Sleep is important for brain health. One night of sleep deprivation,(Shokri-Kojori, et al., 2018) deliberately interrupted slow-wave sleep,(Ju, et al., 2017) and reduced slow-wave sleep(Varga, et al., 2016) are associated with increased Β-amyloid in the brain(Shokri-Kojori, et al., 2018) or CSF(Ju, et al., 2017,Varga, et al., 2016) of healthy volunteers. The association of reduced sleep duration, quality, efficiency and increased sleep interruption with brain atrophy and increased PVS provides structural correlates whereby sleep impairment might affect brain health.

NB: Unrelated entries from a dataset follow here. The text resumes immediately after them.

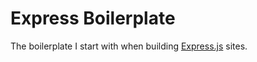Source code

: # Express Boilerplate

The boilerplate I start with when building [Express.js](http://expressjs.com/) sites.
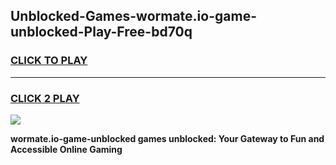 
## Unblocked-Games-wormate.io-game-unblocked-Play-Free-bd70q
<h3>
<a href="https://premium76.site?title=wormate.io-game-unblocked&ref=21A">CLICK TO PLAY</a></h3>
<hr>

<h3>
<a href="https://premium76.site?title=wormate.io-game-unblocked&ref=21A">CLICK 2 PLAY</a>
  
</h3>

<a href="https://premium76.site?title=wormate.io-game-unblocked&ref=21A"><img src="https://clearcache.store/games.png"></a>


**wormate.io-game-unblocked games unblocked: Your Gateway to Fun and Accessible Online Gaming**
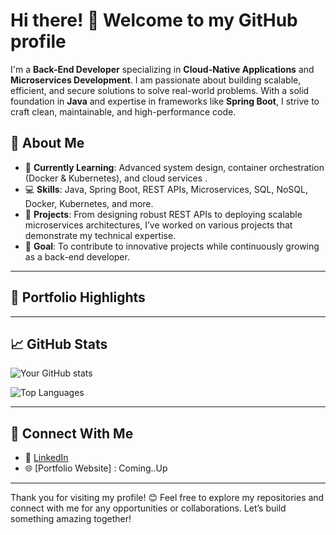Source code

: # Hi there! 👋 Welcome to my GitHub profile

I'm a **Back-End Developer** specializing in **Cloud-Native Applications** and **Microservices Development**. I am passionate about building scalable, efficient, and secure solutions to solve real-world problems. With a solid foundation in **Java** and expertise in frameworks like **Spring Boot**, I strive to craft clean, maintainable, and high-performance code.

## 🚀 About Me
- 🌱 **Currently Learning**: Advanced system design, container orchestration (Docker & Kubernetes), and cloud services .
- 💻 **Skills**: Java, Spring Boot, REST APIs, Microservices, SQL, NoSQL, Docker, Kubernetes, and more.
- 📂 **Projects**: From designing robust REST APIs to deploying scalable microservices architectures, I’ve worked on various projects that demonstrate my technical expertise.
- 🎯 **Goal**: To contribute to innovative projects while continuously growing as a back-end developer.

---
## 💼 Portfolio Highlights

---

## 📈 GitHub Stats

![Your GitHub stats](https://github-readme-stats.vercel.app/api?username=Venkey2238&show_icons=true&theme=radical)

![Top Languages](https://github-readme-stats.vercel.app/api/top-langs/?username=Venkey2238&layout=compact&theme=radical)

---

## 🤝 Connect With Me

- 💼 [LinkedIn]([https://linkedin.com/in/yourprofile](https://www.linkedin.com/in/venkatesh-chilukamari-371a32193/)) 
- 🌐 [Portfolio Website] : Coming..Up

---

Thank you for visiting my profile! 😊 Feel free to explore my repositories and connect with me for any opportunities or collaborations. Let’s build something amazing together!
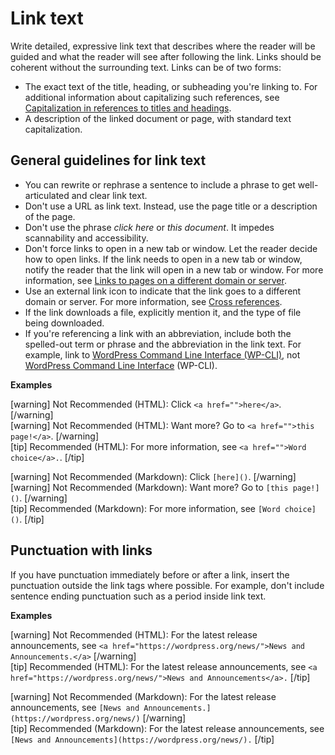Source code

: # Link text

Write detailed, expressive link text that describes where the reader will be guided and what the reader will see after following the link. Links should be coherent without the surrounding text.
Links can be of two forms:
- The exact text of the title, heading, or subheading you're linking to. For additional information about capitalizing such references, see [Capitalization in references to titles and headings]().
- A description of the linked document or page, with standard text capitalization.

## General guidelines for link text

- You can rewrite or rephrase a sentence to include a phrase to get well-articulated and clear link text.
- Don't use a URL as link text. Instead, use the page title or a description of the page.
- Don't use the phrase *click here* or *this document*. It impedes scannability and accessibility.
- Don't force links to open in a new tab or window. Let the reader decide how to open links. If the link needs to open in a new tab or window, notify the reader that the link will open in a new tab or window. For more information, see [Links to pages on a different domain or server]().
- Use an external link icon to indicate that the link goes to a different domain or server. For more information, see [Cross references]().
- If the link downloads a file, explicitly mention it, and the type of file being downloaded.
- If you're referencing a link with an abbreviation, include both the spelled-out term or phrase and the abbreviation in the link text. For example, link to [WordPress Command Line Interface (WP-CLI)](https://make.wordpress.org/cli/), not [WordPress Command Line Interface](https://make.wordpress.org/cli/) (WP-CLI).

**Examples**  

[warning] Not Recommended (HTML): Click `<a href="">here</a>`. [/warning]  
[warning] Not Recommended (HTML): Want more? Go to `<a href="">this page!</a>`. [/warning]  
[tip] Recommended (HTML): For more information, see `<a href="">Word choice</a>.`. [/tip]  

[warning] Not Recommended (Markdown): Click `[here]()`. [/warning]  
[warning] Not Recommended (Markdown): Want more? Go to `[this page!]()`. [/warning]  
[tip] Recommended (Markdown): For more information, see `[Word choice]()`. [/tip]  

## Punctuation with links

If you have punctuation immediately before or after a link, insert the punctuation outside the link tags where possible. For example, don't include sentence ending punctuation such as a period inside link text.

**Examples**  

[warning] Not Recommended (HTML): For the latest release announcements, see `<a href="https://wordpress.org/news/">News and Announcements.</a>` [/warning]  
[tip] Recommended (HTML): For the latest release announcements, see `<a href="https://wordpress.org/news/">News and Announcements</a>.` [/tip]  

[warning] Not Recommended (Markdown): For the latest release announcements, see `[News and Announcements.](https://wordpress.org/news/)` [/warning]  
[tip] Recommended (Markdown): For the latest release announcements, see `[News and Announcements](https://wordpress.org/news/).` [/tip]  

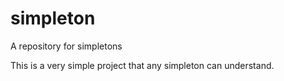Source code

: # simpleton
A repository for simpletons

This is a very simple project that any simpleton can understand.
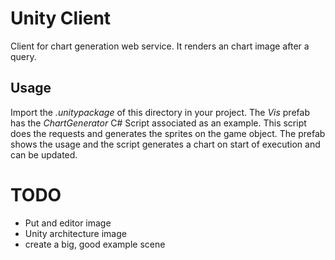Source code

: # Unity Client

Client for chart generation web service. It renders an chart image after a query.

## Usage
Import the _.unitypackage_ of this directory in your project. The _Vis_ prefab has the _ChartGenerator_ C# Script associated as an example. This script does the requests and generates the sprites on the game object. The prefab shows the usage and the script generates a chart on start of execution and can be updated.


# TODO
* Put and editor image
* Unity architecture image
* create a big, good example scene
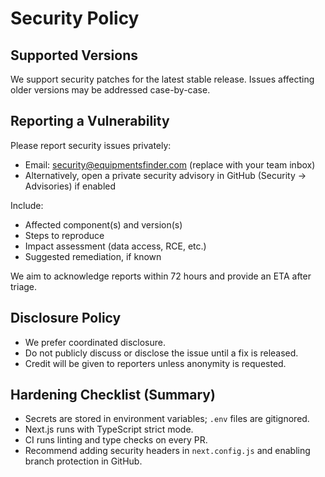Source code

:# Security Policy

## Supported Versions

We support security patches for the latest stable release. Issues affecting older versions may be addressed case-by-case.

## Reporting a Vulnerability

Please report security issues privately:

- Email: security@equipmentsfinder.com (replace with your team inbox)
- Alternatively, open a private security advisory in GitHub (Security → Advisories) if enabled

Include:

- Affected component(s) and version(s)
- Steps to reproduce
- Impact assessment (data access, RCE, etc.)
- Suggested remediation, if known

We aim to acknowledge reports within 72 hours and provide an ETA after triage.

## Disclosure Policy

- We prefer coordinated disclosure.
- Do not publicly discuss or disclose the issue until a fix is released.
- Credit will be given to reporters unless anonymity is requested.

## Hardening Checklist (Summary)

- Secrets are stored in environment variables; `.env` files are gitignored.
- Next.js runs with TypeScript strict mode.
- CI runs linting and type checks on every PR.
- Recommend adding security headers in `next.config.js` and enabling branch protection in GitHub.
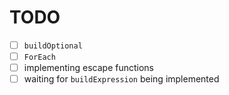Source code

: # TODO

* [ ] `buildOptional`
* [ ] `ForEach`
* [ ] implementing escape functions
* [ ] waiting for `buildExpression` being implemented
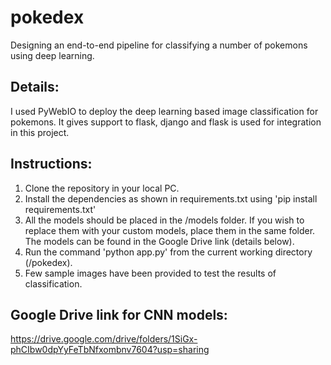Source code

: # pokedex
Designing an end-to-end pipeline for classifying a number of pokemons using deep learning.


## Details:
I used PyWebIO to deploy the deep learning based image classification for pokemons. It gives support to flask, django and flask is used for integration in this project.

## Instructions:
1. Clone the repository in your local PC.
2. Install the dependencies as shown in requirements.txt using 'pip install requirements.txt'
3. All the models should be placed in the /models folder. If you wish to replace them with your custom models, place them in the same folder. The models can be found in the Google Drive link (details below).
4. Run the command 'python app.py' from the current working directory (/pokedex).
5. Few sample images have been provided to test the results of classification.

## Google Drive link for CNN models:
https://drive.google.com/drive/folders/1SiGx-phCIbw0dpYyFeTbNfxombnv7604?usp=sharing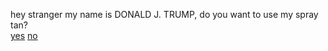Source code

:hey stranger my name is DONALD J. TRUMP, do you want to use my spray tan?  
[yes](../second/yes.md) 
[no](../second/no.md)  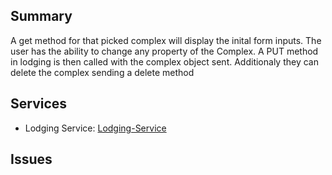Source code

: ## Summary
A get method for that picked complex will display the inital form inputs. The user has the ability to change any property of the Complex. A PUT method in lodging is then called with the complex object sent. Additionaly they can delete the complex sending a delete method

## Services
- Lodging Service: [Lodging-Service]

## Issues



[Lodging-Service]: ../../Services/Lodging/Lodging.md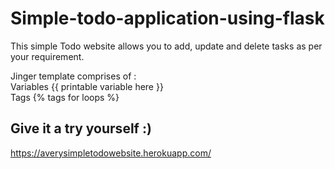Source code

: # Simple-todo-application-using-flask
This simple Todo website allows you to add, update and delete tasks as per your requirement.

Jinger template comprises of :<br>
Variables {{ printable variable here }} <br>
Tags {% tags for loops %}

## Give it a try yourself :)
https://averysimpletodowebsite.herokuapp.com/



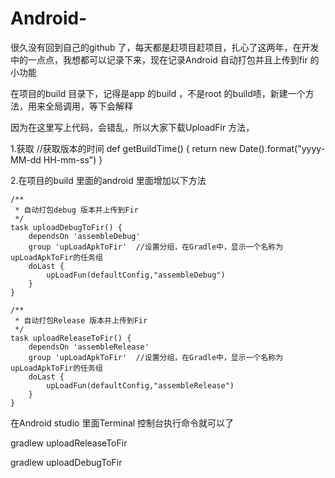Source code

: # Android-

很久没有回到自己的github 了，每天都是赶项目赶项目，扎心了这两年，在开发中的一点点，我想都可以记录下来，现在记录Android 自动打包并且上传到fir 的小功能


在项目的build 目录下，记得是app 的build ，不是root 的build啧，新建一个方法，用来全局调用，等下会解释


因为在这里写上代码，会错乱，所以大家下载UploadFir 方法，


1.获取
//获取版本的时间
def getBuildTime() {
    return new Date().format("yyyy-MM-dd HH-mm-ss")
}


2.在项目的build 里面的android 里面增加以下方法

    /**
     * 自动打包debug 版本并上传到Fir
     */
    task uploadDebugToFir() {
        dependsOn 'assembleDebug'
        group 'upLoadApkToFir'  //设置分组，在Gradle中，显示一个名称为upLoadApkToFir的任务组
        doLast {
            upLoadFun(defaultConfig,"assembleDebug")
        }
    }

    /**
     * 自动打包Release 版本并上传到Fir
     */
    task uploadReleaseToFir() {
        dependsOn 'assembleRelease'
        group 'upLoadApkToFir'  //设置分组，在Gradle中，显示一个名称为upLoadApkToFir的任务组
        doLast {
            upLoadFun(defaultConfig,"assembleRelease")
        }
    }


在Android studio 里面Terminal 控制台执行命令就可以了

gradlew uploadReleaseToFir

gradlew uploadDebugToFir


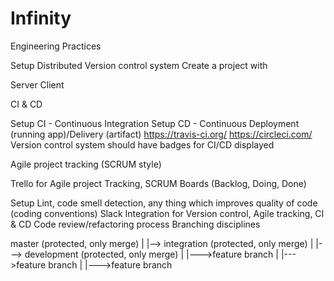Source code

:# Infinity


Engineering Practices


Setup Distributed Version control system
Create a project with


Server
Client


CI & CD


Setup CI - Continuous Integration
Setup CD - Continuous Deployment (running app)/Delivery (artifact)
https://travis-ci.org/
https://circleci.com/
Version control system should have badges for CI/CD displayed


Agile project tracking (SCRUM style)


Trello for Agile project Tracking, SCRUM Boards (Backlog, Doing, Done)


Setup Lint, code smell detection, any thing which improves quality of code (coding conventions)
Slack Integration for Version control, Agile tracking, CI & CD
Code review/refactoring process
Branching disciplines


master (protected, only merge)
|
|--> integration (protected, only merge)
            |
            |---> development (protected, only merge)
                            |
                            |--->feature branch
                            |
                            |--->feature branch
                            |
                            |--->feature branch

Future research should address long-term associations of sleep parameters with neuroimaging markers of neurodegeneration and vascular disease, and with cross-sectional or longitudinal measures of cognitive and physical function and general health.

Acknowledgements

We thank the Lothian Birth Cohort 1936 participants, radiographers at the Brain Research Imaging Centre, Edinburgh Imaging (https://www.ed.ac.uk/clinical-sciences/edinburgh-imaging) and all who contributed to the study.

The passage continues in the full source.